BRIEF: Starting at the line below holding "[MIT](LICENSE)" and stopping at the line holding "## Installation", print every line exactly, both ends included, and leave the rest out.

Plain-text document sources
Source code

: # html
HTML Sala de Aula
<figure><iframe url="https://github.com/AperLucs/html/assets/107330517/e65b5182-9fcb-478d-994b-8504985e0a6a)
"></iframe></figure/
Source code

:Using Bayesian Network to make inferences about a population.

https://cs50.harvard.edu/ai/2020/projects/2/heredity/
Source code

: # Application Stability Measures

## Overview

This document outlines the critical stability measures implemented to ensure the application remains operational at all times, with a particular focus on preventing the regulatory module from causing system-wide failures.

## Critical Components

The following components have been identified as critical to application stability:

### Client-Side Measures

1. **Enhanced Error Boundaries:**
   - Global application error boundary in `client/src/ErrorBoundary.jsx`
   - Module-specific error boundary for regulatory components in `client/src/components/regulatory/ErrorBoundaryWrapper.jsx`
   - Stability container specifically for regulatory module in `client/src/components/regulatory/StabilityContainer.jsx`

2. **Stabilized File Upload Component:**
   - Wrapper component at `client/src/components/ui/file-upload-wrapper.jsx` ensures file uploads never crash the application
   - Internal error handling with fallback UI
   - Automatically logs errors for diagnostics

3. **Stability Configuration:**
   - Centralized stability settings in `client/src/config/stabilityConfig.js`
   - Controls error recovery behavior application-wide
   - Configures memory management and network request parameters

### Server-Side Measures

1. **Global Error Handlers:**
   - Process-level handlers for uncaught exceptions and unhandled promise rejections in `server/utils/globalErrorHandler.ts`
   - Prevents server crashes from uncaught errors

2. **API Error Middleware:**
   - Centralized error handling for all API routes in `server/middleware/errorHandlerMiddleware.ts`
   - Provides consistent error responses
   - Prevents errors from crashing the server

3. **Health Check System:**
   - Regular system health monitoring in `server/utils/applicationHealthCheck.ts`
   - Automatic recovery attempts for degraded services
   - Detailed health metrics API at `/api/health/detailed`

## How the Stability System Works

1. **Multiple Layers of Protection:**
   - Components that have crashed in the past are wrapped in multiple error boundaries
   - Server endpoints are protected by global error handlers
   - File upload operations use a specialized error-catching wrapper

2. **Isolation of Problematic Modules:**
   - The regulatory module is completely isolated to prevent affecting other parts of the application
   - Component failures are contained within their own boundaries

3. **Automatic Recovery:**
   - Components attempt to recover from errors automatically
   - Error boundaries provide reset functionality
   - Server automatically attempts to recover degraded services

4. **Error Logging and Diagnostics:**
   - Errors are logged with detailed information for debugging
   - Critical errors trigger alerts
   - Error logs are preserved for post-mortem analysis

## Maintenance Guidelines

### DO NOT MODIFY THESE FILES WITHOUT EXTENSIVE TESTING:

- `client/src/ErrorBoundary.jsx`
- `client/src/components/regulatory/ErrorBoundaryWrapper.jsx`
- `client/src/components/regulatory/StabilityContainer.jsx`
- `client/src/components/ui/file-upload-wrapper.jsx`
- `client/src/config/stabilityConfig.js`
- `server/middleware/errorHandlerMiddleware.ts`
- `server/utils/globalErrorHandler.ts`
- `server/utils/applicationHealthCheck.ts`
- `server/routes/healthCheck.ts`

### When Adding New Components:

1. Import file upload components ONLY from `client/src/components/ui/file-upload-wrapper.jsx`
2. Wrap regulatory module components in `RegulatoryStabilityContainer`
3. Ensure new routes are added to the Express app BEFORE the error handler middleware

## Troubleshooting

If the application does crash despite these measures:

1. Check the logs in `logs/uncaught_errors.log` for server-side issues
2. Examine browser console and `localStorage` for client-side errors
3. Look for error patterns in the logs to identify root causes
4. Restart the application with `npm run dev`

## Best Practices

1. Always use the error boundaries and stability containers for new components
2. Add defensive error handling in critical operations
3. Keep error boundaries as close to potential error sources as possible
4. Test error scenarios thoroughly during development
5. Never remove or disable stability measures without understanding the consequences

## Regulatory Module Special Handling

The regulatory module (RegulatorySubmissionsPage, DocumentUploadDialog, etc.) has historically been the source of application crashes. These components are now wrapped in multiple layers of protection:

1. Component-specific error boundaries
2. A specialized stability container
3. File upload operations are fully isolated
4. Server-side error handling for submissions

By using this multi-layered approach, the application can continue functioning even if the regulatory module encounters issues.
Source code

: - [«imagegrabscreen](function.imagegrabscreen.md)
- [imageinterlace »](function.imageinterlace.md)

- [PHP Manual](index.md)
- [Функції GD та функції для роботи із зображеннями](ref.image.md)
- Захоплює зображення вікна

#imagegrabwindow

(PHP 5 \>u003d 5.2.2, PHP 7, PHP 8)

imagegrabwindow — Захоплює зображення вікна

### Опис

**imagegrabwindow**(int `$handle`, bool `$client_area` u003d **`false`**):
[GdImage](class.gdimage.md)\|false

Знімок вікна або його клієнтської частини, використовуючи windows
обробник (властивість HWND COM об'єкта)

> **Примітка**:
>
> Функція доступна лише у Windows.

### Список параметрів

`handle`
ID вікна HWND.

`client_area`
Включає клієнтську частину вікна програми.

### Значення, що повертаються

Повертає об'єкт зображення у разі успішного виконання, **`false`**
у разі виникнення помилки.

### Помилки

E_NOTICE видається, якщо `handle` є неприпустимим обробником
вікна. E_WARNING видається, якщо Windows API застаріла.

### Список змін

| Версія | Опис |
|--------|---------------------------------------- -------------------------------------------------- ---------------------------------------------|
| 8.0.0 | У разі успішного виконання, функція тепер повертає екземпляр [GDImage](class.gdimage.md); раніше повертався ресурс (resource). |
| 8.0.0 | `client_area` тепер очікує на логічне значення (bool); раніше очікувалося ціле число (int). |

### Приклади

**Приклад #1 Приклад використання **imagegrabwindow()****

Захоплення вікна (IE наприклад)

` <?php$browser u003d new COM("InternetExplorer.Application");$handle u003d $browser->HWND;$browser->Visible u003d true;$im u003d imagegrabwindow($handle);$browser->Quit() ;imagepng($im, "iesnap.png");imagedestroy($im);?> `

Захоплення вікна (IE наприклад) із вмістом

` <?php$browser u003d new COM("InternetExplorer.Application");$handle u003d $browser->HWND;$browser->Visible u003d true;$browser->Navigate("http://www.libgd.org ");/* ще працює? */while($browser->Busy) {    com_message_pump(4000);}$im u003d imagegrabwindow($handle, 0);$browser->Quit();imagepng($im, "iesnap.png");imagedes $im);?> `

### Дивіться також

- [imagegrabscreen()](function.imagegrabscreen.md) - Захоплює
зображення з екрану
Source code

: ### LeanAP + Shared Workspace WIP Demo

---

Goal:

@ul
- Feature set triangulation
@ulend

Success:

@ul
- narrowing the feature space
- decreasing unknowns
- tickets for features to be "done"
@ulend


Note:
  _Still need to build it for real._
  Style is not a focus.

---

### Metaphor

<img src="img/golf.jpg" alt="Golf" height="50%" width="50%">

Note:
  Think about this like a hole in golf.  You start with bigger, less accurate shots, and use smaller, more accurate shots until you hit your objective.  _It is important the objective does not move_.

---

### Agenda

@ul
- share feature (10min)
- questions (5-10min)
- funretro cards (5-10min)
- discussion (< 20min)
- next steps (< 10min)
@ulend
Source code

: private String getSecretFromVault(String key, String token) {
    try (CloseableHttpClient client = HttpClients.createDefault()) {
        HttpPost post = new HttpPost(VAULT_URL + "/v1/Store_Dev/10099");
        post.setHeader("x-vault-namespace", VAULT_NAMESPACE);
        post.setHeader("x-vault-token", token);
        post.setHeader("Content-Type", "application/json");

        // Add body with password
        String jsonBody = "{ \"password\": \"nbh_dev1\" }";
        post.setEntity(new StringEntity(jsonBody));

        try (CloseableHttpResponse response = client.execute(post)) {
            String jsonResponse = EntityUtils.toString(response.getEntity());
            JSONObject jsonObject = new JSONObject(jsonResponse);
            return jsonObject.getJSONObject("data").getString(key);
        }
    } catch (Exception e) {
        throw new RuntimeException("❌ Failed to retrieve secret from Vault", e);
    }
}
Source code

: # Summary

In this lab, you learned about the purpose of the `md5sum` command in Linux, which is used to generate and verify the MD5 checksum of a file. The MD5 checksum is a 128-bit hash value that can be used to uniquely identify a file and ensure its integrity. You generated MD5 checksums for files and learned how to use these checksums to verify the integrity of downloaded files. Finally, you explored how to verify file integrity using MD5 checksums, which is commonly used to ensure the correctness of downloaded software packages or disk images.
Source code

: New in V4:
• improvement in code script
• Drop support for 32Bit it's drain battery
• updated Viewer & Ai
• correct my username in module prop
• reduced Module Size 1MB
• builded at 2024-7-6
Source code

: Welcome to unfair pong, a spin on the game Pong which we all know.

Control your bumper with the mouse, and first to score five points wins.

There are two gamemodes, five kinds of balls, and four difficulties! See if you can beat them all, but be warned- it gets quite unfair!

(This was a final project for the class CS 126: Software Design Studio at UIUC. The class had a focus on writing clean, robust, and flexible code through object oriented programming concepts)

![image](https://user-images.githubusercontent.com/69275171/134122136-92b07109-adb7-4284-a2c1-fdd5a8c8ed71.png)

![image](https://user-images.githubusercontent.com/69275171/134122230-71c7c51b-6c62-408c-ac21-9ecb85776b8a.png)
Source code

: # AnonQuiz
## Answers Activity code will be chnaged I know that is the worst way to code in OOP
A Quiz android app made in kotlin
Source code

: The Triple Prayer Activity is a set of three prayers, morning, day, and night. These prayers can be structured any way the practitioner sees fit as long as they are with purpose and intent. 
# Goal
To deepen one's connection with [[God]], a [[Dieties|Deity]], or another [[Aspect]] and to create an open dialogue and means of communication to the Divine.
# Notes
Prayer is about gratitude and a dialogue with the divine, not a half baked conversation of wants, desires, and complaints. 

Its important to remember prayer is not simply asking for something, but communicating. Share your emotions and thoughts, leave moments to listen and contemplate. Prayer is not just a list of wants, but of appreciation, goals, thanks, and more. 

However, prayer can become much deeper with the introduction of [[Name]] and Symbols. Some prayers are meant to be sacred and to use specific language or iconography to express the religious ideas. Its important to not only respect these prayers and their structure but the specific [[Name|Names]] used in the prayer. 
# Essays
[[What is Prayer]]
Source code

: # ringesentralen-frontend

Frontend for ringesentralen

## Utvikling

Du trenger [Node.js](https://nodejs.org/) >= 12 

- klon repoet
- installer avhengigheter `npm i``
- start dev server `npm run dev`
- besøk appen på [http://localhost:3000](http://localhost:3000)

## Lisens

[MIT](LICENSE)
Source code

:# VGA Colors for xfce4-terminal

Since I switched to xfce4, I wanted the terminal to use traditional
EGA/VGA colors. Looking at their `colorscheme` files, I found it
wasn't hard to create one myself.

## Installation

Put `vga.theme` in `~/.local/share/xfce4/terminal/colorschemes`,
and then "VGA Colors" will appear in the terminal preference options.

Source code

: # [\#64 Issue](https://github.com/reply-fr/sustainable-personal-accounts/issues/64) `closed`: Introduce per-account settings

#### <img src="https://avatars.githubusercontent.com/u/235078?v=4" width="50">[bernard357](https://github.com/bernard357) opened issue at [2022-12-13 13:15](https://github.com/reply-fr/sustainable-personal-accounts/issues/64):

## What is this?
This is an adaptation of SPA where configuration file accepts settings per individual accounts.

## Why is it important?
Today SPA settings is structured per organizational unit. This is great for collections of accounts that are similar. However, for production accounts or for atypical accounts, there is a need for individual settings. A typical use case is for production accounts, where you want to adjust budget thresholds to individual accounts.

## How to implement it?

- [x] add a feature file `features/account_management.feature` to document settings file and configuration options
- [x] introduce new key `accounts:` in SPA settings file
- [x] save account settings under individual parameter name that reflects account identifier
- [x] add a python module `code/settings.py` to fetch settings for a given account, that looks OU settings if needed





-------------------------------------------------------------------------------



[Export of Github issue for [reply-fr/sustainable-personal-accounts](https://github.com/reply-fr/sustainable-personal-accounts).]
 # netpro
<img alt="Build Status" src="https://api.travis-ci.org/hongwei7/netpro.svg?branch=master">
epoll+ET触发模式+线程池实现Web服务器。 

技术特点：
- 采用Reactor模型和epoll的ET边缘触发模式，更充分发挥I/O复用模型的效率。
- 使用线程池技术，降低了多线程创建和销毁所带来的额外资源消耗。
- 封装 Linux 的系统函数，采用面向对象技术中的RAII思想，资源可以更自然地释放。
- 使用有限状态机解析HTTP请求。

ANSWER SPACE:
[MIT](LICENSE)
Source code

:# VGA Colors for xfce4-terminal

Since I switched to xfce4, I wanted the terminal to use traditional
EGA/VGA colors. Looking at their `colorscheme` files, I found it
wasn't hard to create one myself.

## Installation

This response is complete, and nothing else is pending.